What providers need to understand is that 100% of all Medicare fee-for-service claims are processed through these predictive algorithms prior to payment. Commercial payors have paid close attention to what CMS has and continues to do and they are following suit. What risk-based auditing does is allow us to see what we look like to those algorithms, so to speak. In essence, we want to see what the auditors see before they come knocking on our doors.
The days of conducting random probe audits and assigning fixed annual chart review requirements have gone with the past. These methods aren’t just inefficient and inaccurate, they are useless. In fact, a case can be made for doing nothing over random probe audits as they most often miss some 90% of risk opportunities.
While methods and algorithms will improve with time, the fact is, that risk-based auditing, in whatever final form, is here to stay.
Coding and Documentation of Professional Services
The other critical aspect of your compliance program is the coding and documentation of professional services rendered to patients by your providers and how you define “Medical Necessity” and other compliance components such as the “Reasonable and Necessary Standard”. Focus on Medical Necessity, make sure you understand how to define it and more importantly, how it’s defined by CMS and Private Payors…

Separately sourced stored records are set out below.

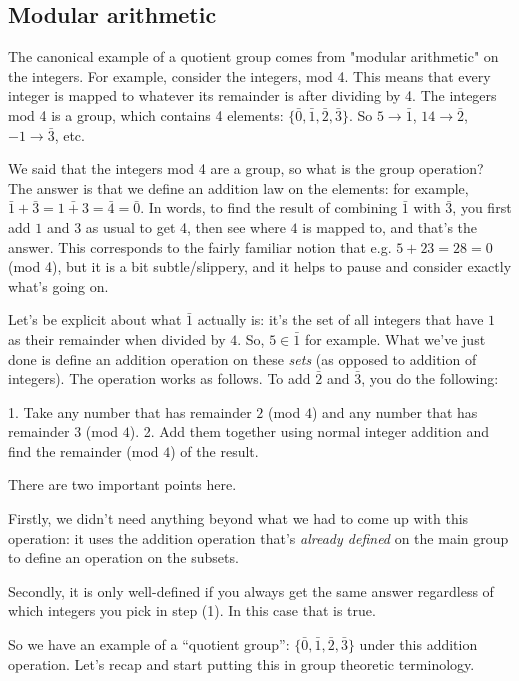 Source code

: \subsection{Modular arithmetic}

The canonical example of a quotient group comes from "modular arithmetic" on
the integers. For example, consider the integers, mod 4. This means that every
integer is mapped to whatever its remainder is after dividing by 4. The
integers mod 4 is a group, which contains 4 elements: $\{\bar 0, \bar 1, \bar
2, \bar 3\}$. So $5 \rightarrow \bar 1$, $14 \rightarrow \bar 2$, $-1
\rightarrow \bar 3$, etc.

We said that the integers mod 4 are a group, so what is the group operation?
The answer is that we define an addition law on the elements: for example,
$\bar 1 + \bar 3 = \bar{1 + 3} = \bar 4 = \bar 0$. In words, to find the result
of combining $\bar 1$ with $\bar 3$, you first add $1$ and $3$ as usual to get
4, then see where $4$ is mapped to, and that's the answer. This corresponds to
the fairly familiar notion that e.g. $5 + 23 = 28 = 0$ (mod 4), but it is a bit
subtle/slippery, and it helps to pause and consider exactly what's going on.

Let's be explicit about what $\bar 1$ actually is: it's the set of all integers
that have $1$ as their remainder when divided by $4$. So, $5 \in \bar 1$ for
example. What we've just done is define an addition operation on these
\emph{sets} (as opposed to addition of integers). The operation works as
follows. To add $\bar 2$ and $\bar 3$, you do the following:

1. Take any number that has remainder $2$ (mod $4$) and any number that has
   remainder $3$ (mod $4$).
2. Add them together using normal integer addition and find the remainder (mod
   $4$) of the result.

There are two important points here.

Firstly, we didn't need anything beyond what we had to come up with this
operation: it uses the addition operation that's \emph{already defined} on the
main group to define an operation on the subsets.

Secondly, it is only well-defined if you always get the same answer regardless
of which integers you pick in step (1). In this case that is true.

So we have an example of a ``quotient group'': $\{\bar 0, \bar 1, \bar 2, \bar
3\}$ under this addition operation. Let's recap and start putting this in group
theoretic terminology.

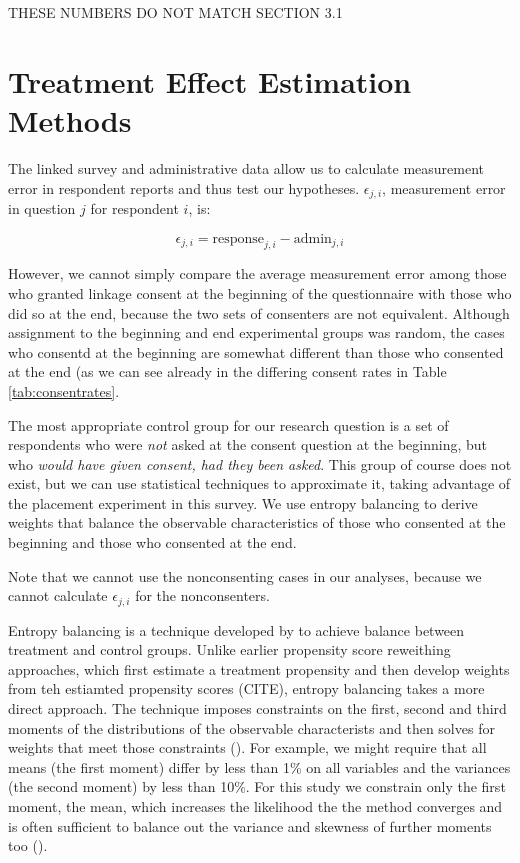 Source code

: THESE NUMBERS DO NOT MATCH SECTION 3.1


\section{Treatment Effect Estimation Methods}\label{method}

The linked survey and administrative data allow us to calculate measurement error in respondent reports and thus test our hypotheses. $\epsilon_{j,i}$,  measurement error in question $j$ for respondent $i$, is:

\begin{equation}
\epsilon_{j,i} = \text{response}_{j,i} - \text{admin}_{j,i}
\label{eq:hyp_epsi}
\end{equation}

However, we cannot simply compare the average measurement error among those who granted linkage consent at the beginning of the questionnaire with those who did so at the end, because the two sets of consenters are not equivalent.  Although assignment to the beginning and end experimental groups was random, the cases who consentd at the beginning are somewhat different than those who consented at the end (as we can see already in the differing consent rates in Table \ref{tab:consentrates}. 

The most appropriate control group for our research question is a set of respondents who were \textit{not} asked at the consent question at the beginning, but who \textit{would have given consent, had they been asked}. This group of course does not exist, but we can use statistical techniques to approximate it, taking advantage of the placement experiment in this survey. We use entropy balancing to derive weights that balance the observable characteristics of those who consented at the beginning and those who consented at the end. 

Note that we cannot use the nonconsenting cases in our analyses, because we cannot calculate $\epsilon_{j,i}$ for the nonconsenters.

Entropy balancing is a technique developed by \cite{Hainmueller12} to achieve balance between treatment and control groups. Unlike earlier propensity score reweithing approaches, which first estimate a treatment propensity and then develop weights from teh estiamted propensity scores (CITE), entropy balancing takes a more direct approach. The technique imposes constraints on the first, second and third moments of the distributions of the observable characterists and then solves for weights that meet those constraints (\cite{Hainmueller12}). For example, we might require that all means (the first moment) differ by less than 1\% on all variables and the variances (the second moment) by less than 10\%. For this study we constrain only the first moment, the mean, which increases the likelihood the the method converges and is often sufficient to balance out the variance and skewness of further moments too (\cite{Hainmuelleretal13}).

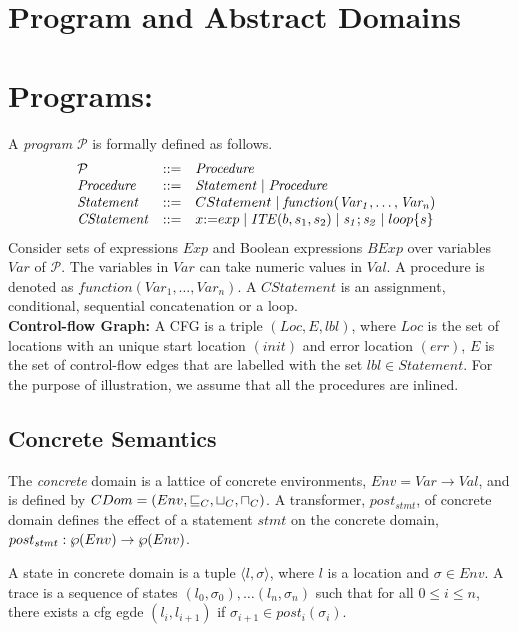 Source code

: \section{Program and Abstract Domains}
\section{Programs:}
%
A {\em program} $\mathcal{P}$ is formally defined as follows.
\[
\begin{array}[t]{@{}lll}
\mathcal{P} & {:}{:}{=} & \mathit{Procedure} \\
\mathit{Procedure} & {:}{:}{=} & \mathit{Statement} \mid \mathit{Procedure} \\
\mathit{Statement} & {:}{:}{=} & CStatement \mid \mathit{function(Var_1,\dots,Var_n)} \\
\mathit{CStatement} & {:}{:}{=} & x {:}{=} exp \mid \mathit{ITE}(b, s_1,s_2) \mid \mathit{s_1;s_2} \mid loop\{s\} \\
\end{array}
\]
Consider sets of expressions $Exp$ and Boolean expressions $BExp$
over variables $Var$ of $\mathcal{P}$.  The variables in $Var$ 
can take numeric values in $Val$.  A procedure is denoted as 
$\mathit{function(Var_1,\dots,Var_n)}$.  A $\mathit{CStatement}$ 
is an assignment, conditional, sequential concatenation or a loop. \\

\textbf{Control-flow Graph:} A CFG is a triple $(Loc, E, lbl)$, 
where $Loc$ is the set of locations with an unique start 
location $(init)$ and error location $(err)$, $E$ is the set 
of control-flow edges that are labelled with the set 
$lbl \in Statement$.  For the purpose of illustration, we 
assume that all the procedures are inlined.  

\subsection{Concrete Semantics}
The {\em concrete} domain is a lattice 
of concrete environments, $Env = Var \rightarrow Val$, and is 
defined by $CDom = (Env, \sqsubseteq_{C}, \sqcup_{C}, \sqcap_{C})$.
A transformer, $post_{stmt}$, of concrete domain defines 
the effect of a statement $stmt$ on the concrete domain, 
$post_{stmt} : \wp(Env) \rightarrow \wp(Env)$.  

A state in concrete domain is a tuple $\langle l, \sigma \rangle$, 
where $l$ is a location and $\sigma \in Env$.  A trace is a sequence 
of states $(l_0, \sigma_0), \ldots (l_n, \sigma_n)$ such that for all 
$0 \leq i \leq n$, there exists a cfg egde $(l_{i}, l_{i+1})$ 
if $\sigma_{i+1} \in post_{i}(\sigma_{i})$. 
 
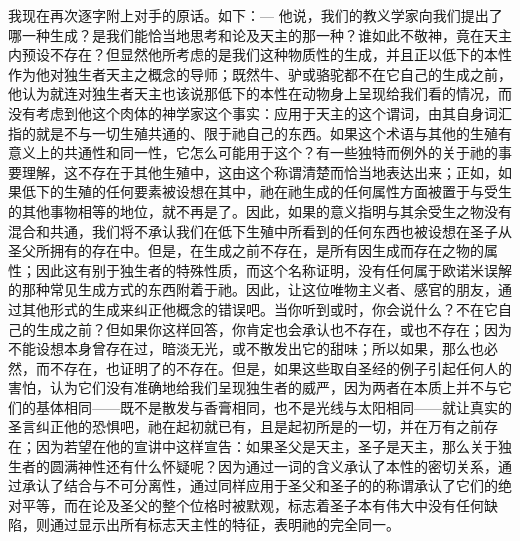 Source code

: 我现在再次逐字附上对手的原话。如下：— 他说，我们的教义学家向我们提出了哪一种生成？是我们能恰当地思考和论及天主的那一种？谁如此不敬神，竟在天主内预设不存在？但显然他所考虑的是我们这种物质性的生成，并且正以低下的本性作为他对独生者天主之概念的导师；既然牛、驴或骆驼都不在它自己的生成之前，他认为就连对独生者天主也该说那低下的本性在动物身上呈现给我们看的情况，而没有考虑到他这个肉体的神学家这个事实：应用于天主的这个谓词，由其自身词汇指的就是不与一切生殖共通的、限于祂自己的东西。如果这个术语与其他的生殖有意义上的共通性和同一性，它怎么可能用于这个？有一些独特而例外的关于祂的事要理解，这不存在于其他生殖中，这由这个称谓清楚而恰当地表达出来；正如，如果低下的生殖的任何要素被设想在其中，祂在祂生成的任何属性方面被置于与受生的其他事物相等的地位，就不再是了。因此，如果的意义指明与其余受生之物没有混合和共通，我们将不承认我们在低下生殖中所看到的任何东西也被设想在圣子从圣父所拥有的存在中。但是，在生成之前不存在，是所有因生成而存在之物的属性；因此这有别于独生者的特殊性质，而这个名称证明，没有任何属于欧诺米误解的那种常见生成方式的东西附着于祂。因此，让这位唯物主义者、感官的朋友，通过其他形式的生成来纠正他概念的错误吧。当你听到或时，你会说什么？不在它自己的生成之前？但如果你这样回答，你肯定也会承认也不存在，或也不存在；因为不能设想本身曾存在过，暗淡无光，或不散发出它的甜味；所以如果，那么也必然，而不存在，也证明了的不存在。但是，如果这些取自圣经的例子引起任何人的害怕，认为它们没有准确地给我们呈现独生者的威严，因为两者在本质上并不与它们的基体相同——既不是散发与香膏相同，也不是光线与太阳相同——就让真实的圣言纠正他的恐惧吧，祂在起初就已有，且是起初所是的一切，并在万有之前存在；因为若望在他的宣讲中这样宣告：如果圣父是天主，圣子是天主，那么关于独生者的圆满神性还有什么怀疑呢？因为通过一词的含义承认了本性的密切关系，通过承认了结合与不可分离性，通过同样应用于圣父和圣子的的称谓承认了它们的绝对平等，而在论及圣父的整个位格时被默观，标志着圣子本有伟大中没有任何缺陷，则通过显示出所有标志天主性的特征，表明祂的完全同一。\par

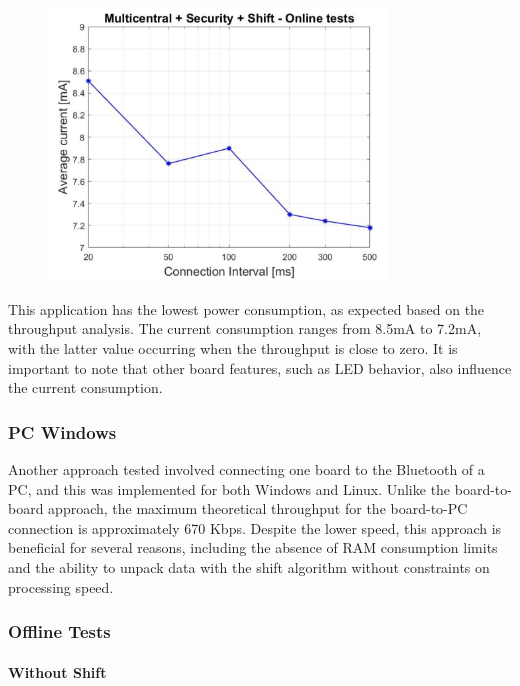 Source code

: \documentclass{Configuration_Files/PoliMi3i_thesis}
\begin{document}
\begin{figure}[h!]
    \centering
    \includegraphics[width=0.8\textwidth]{Results Manuel/figure32}
    \label{fig:figure1}
\end{figure}

This application has the lowest power consumption, as expected based on the throughput analysis. The current consumption ranges from 8.5mA to 7.2mA, with the latter value occurring when the throughput is close to zero. It is important to note that other board features, such as LED behavior, also influence the current consumption.

\subsubsection*{PC Windows}

Another approach tested involved connecting one board to the Bluetooth of a PC, and this was implemented for both Windows and Linux. Unlike the board-to-board approach, the maximum theoretical throughput for the board-to-PC connection is approximately 670 Kbps. Despite the lower speed, this approach is beneficial for several reasons, including the absence of RAM consumption limits and the ability to unpack data with the shift algorithm without constraints on processing speed.

\subsubsection*{Offline Tests}

\paragraph{Without Shift}
\end{document}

At the end of the day how you structure your OIG Compliance Program will have a significant impact not only on your operations but on how the government looks at you and what their position will be during an investigation. This is what leads prosecutors to decide whether to structure a plea agreement, walk away from a case, or proceed with prosecuting. Take the time to review the Criminal Justice Division document “Evaluation of Corporate Compliance Programs” (the latest version is 2020) as this is really a prosecutor’s playbook and roadmap. Make sure you understand how to structure an effective Risk Based Internal Audit (RBIA) Process via the establishment of a Risk Assessment (RA) because your compliance programs are no longer solely based on the “Seven Elements” of an Effective Compliance Program.